I have/had 3 sisters who are licensed hair stylists. So, why would I feel the need to cut my own hair? Well, when I started, they weren't licensed for starters. I was in 7th grade. My mother had this vanity with 3 mirrors, 2 of which you could position just right so that I could see all the way around my head. I don't know why I felt the urge to start cutting, but I did it. Do you know what? The next day was school pictures. Imagine how wonderful I looked! I couldn't quite get the front even, so I would snip a little on the longer side. Then it would be crooked the other way, and I would snip a little again. By the time I quit snipping, the front was about 1/2-inch long. To make matters worse, I tried to wet the bangs down to make them look longer and weigh them down for pictures. Needless to say, that year, I went back for re-takes, however, a month later there still wasn't a whole lot there. You would think I would learn. Yes, I did. I learned that I needed more practice! To this day, I usually do my own hair still. I get the urge and go in the bathroom and start snipping. My husband reminds me of what my sister would say, but I ignore it and cut away. The biggest thing I have learned, is that hair grows back, at least for now.

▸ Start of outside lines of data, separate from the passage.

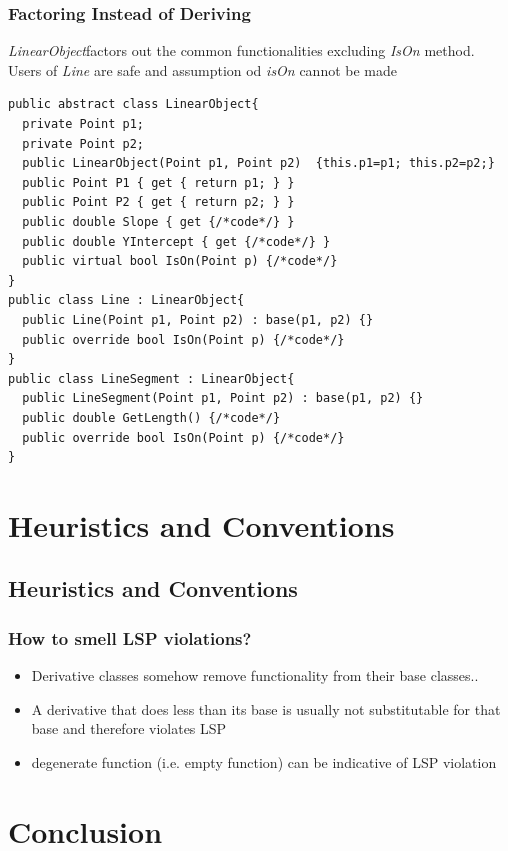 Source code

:\documentclass{beamer}
\begin{document}
\begin{frame}[containsverbatim]
	\frametitle{Factoring Instead of Deriving}
	\textit{LinearObject}factors out the common functionalities excluding \textit{IsOn} method. Users of \textit{Line} are safe and assumption od \textit{isOn} cannot be made\\
	\begin{lstlisting}
public abstract class LinearObject{
  private Point p1;
  private Point p2;
  public LinearObject(Point p1, Point p2)  {this.p1=p1; this.p2=p2;}
  public Point P1 { get { return p1; } }
  public Point P2 { get { return p2; } }
  public double Slope { get {/*code*/} }
  public double YIntercept { get {/*code*/} }
  public virtual bool IsOn(Point p) {/*code*/}
}
public class Line : LinearObject{
  public Line(Point p1, Point p2) : base(p1, p2) {}
  public override bool IsOn(Point p) {/*code*/}
}
public class LineSegment : LinearObject{
  public LineSegment(Point p1, Point p2) : base(p1, p2) {}
  public double GetLength() {/*code*/}
  public override bool IsOn(Point p) {/*code*/}
}
	\end{lstlisting}
\end{frame}


\section{Heuristics and Conventions}
\subsection{Heuristics and Conventions}
\begin{frame}
  \frametitle{How to smell LSP violations?}
  \begin{itemize}
	\item<+-> Derivative classes somehow remove functionality from their base classes..
	\item<+-> A derivative that does less than its base is usually not substitutable for that base and therefore violates LSP
	\item<+-> degenerate function (i.e. empty function) can be indicative of LSP violation
   \end{itemize}
\end{frame}

\section{Conclusion}
\end{document}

We all are in such a hurry to grow up when we are kids, and then you get to the mid-point of life and say, "I can't believe how time has flown by." How do you tell kids that they should slow down and enjoy what they have without them going to the extent of never taking on responsibility? How do you say, "Your job is to have fun. You're a kid." and still teach them that life is not all fun and games? It is no easy task. Then just when you think you are on the right track and raising good kids, they become pre-teens and teenagers and all common sense goes flying out the door. We have 3 wonderful kids, and there are days when I want to scream and pull my hair out. Then I ask, "If our kids are really good kids, then what is it like for those parents whose kids are not so good?" Then I always deny that I was ever like that. But I probably was, and my parents surely had times that I drove them nuts wondering what they heck was going through my head. Oh well. We reap what we sow, I guess.
We live, we learn, we grow up and we hope that our kids have kids just like them who will drive them to wanting to scream and pull their hair out. It's called pay back.